▶ **Task details**: Of the entries below, restate word for word only the section that runs from the line with "- ✅ **LinearRegression**" to the line with "#### 1. **Cross-Indicator Strategy Analysis**", counting both ends.

● ● ●

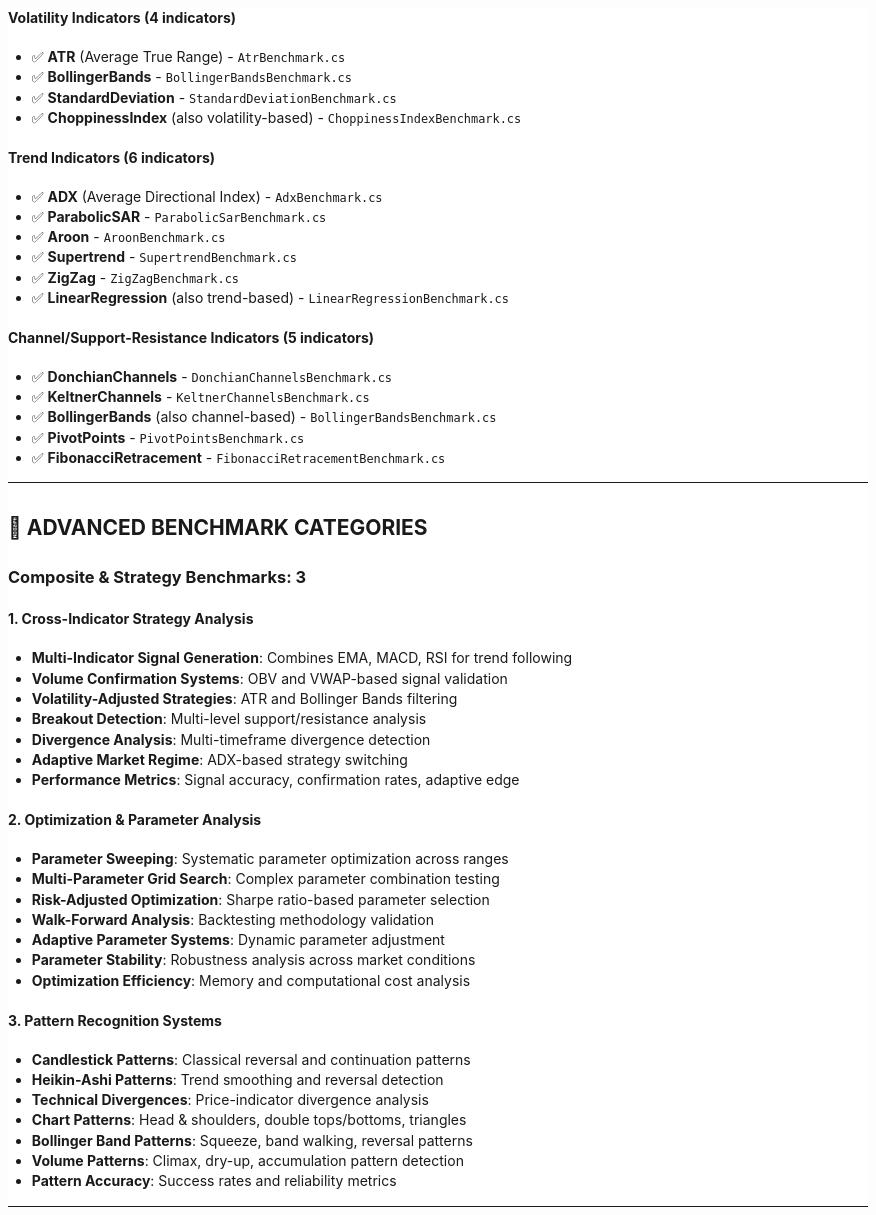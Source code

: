 #### Volatility Indicators (4 indicators)
- ✅ **ATR** (Average True Range) - `AtrBenchmark.cs`
- ✅ **BollingerBands** - `BollingerBandsBenchmark.cs`
- ✅ **StandardDeviation** - `StandardDeviationBenchmark.cs`
- ✅ **ChoppinessIndex** (also volatility-based) - `ChoppinessIndexBenchmark.cs`

#### Trend Indicators (6 indicators)
- ✅ **ADX** (Average Directional Index) - `AdxBenchmark.cs`
- ✅ **ParabolicSAR** - `ParabolicSarBenchmark.cs`
- ✅ **Aroon** - `AroonBenchmark.cs`
- ✅ **Supertrend** - `SupertrendBenchmark.cs`
- ✅ **ZigZag** - `ZigZagBenchmark.cs`
- ✅ **LinearRegression** (also trend-based) - `LinearRegressionBenchmark.cs`

#### Channel/Support-Resistance Indicators (5 indicators)
- ✅ **DonchianChannels** - `DonchianChannelsBenchmark.cs`
- ✅ **KeltnerChannels** - `KeltnerChannelsBenchmark.cs`
- ✅ **BollingerBands** (also channel-based) - `BollingerBandsBenchmark.cs`
- ✅ **PivotPoints** - `PivotPointsBenchmark.cs`
- ✅ **FibonacciRetracement** - `FibonacciRetracementBenchmark.cs`

---

## 🧠 **ADVANCED BENCHMARK CATEGORIES**

### **Composite & Strategy Benchmarks: 3**

#### 1. **Cross-Indicator Strategy Analysis**
- **Multi-Indicator Signal Generation**: Combines EMA, MACD, RSI for trend following
- **Volume Confirmation Systems**: OBV and VWAP-based signal validation
- **Volatility-Adjusted Strategies**: ATR and Bollinger Bands filtering
- **Breakout Detection**: Multi-level support/resistance analysis
- **Divergence Analysis**: Multi-timeframe divergence detection
- **Adaptive Market Regime**: ADX-based strategy switching
- **Performance Metrics**: Signal accuracy, confirmation rates, adaptive edge

#### 2. **Optimization & Parameter Analysis**
- **Parameter Sweeping**: Systematic parameter optimization across ranges
- **Multi-Parameter Grid Search**: Complex parameter combination testing
- **Risk-Adjusted Optimization**: Sharpe ratio-based parameter selection
- **Walk-Forward Analysis**: Backtesting methodology validation
- **Adaptive Parameter Systems**: Dynamic parameter adjustment
- **Parameter Stability**: Robustness analysis across market conditions
- **Optimization Efficiency**: Memory and computational cost analysis

#### 3. **Pattern Recognition Systems**
- **Candlestick Patterns**: Classical reversal and continuation patterns
- **Heikin-Ashi Patterns**: Trend smoothing and reversal detection
- **Technical Divergences**: Price-indicator divergence analysis
- **Chart Patterns**: Head & shoulders, double tops/bottoms, triangles
- **Bollinger Band Patterns**: Squeeze, band walking, reversal patterns
- **Volume Patterns**: Climax, dry-up, accumulation pattern detection
- **Pattern Accuracy**: Success rates and reliability metrics

---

● ● ●

▶ **Result for this exercise**:
- ✅ **LinearRegression** (also trend-based) - `LinearRegressionBenchmark.cs`

#### Channel/Support-Resistance Indicators (5 indicators)
- ✅ **DonchianChannels** - `DonchianChannelsBenchmark.cs`
- ✅ **KeltnerChannels** - `KeltnerChannelsBenchmark.cs`
- ✅ **BollingerBands** (also channel-based) - `BollingerBandsBenchmark.cs`
- ✅ **PivotPoints** - `PivotPointsBenchmark.cs`
- ✅ **FibonacciRetracement** - `FibonacciRetracementBenchmark.cs`

---

## 🧠 **ADVANCED BENCHMARK CATEGORIES**

### **Composite & Strategy Benchmarks: 3**

#### 1. **Cross-Indicator Strategy Analysis**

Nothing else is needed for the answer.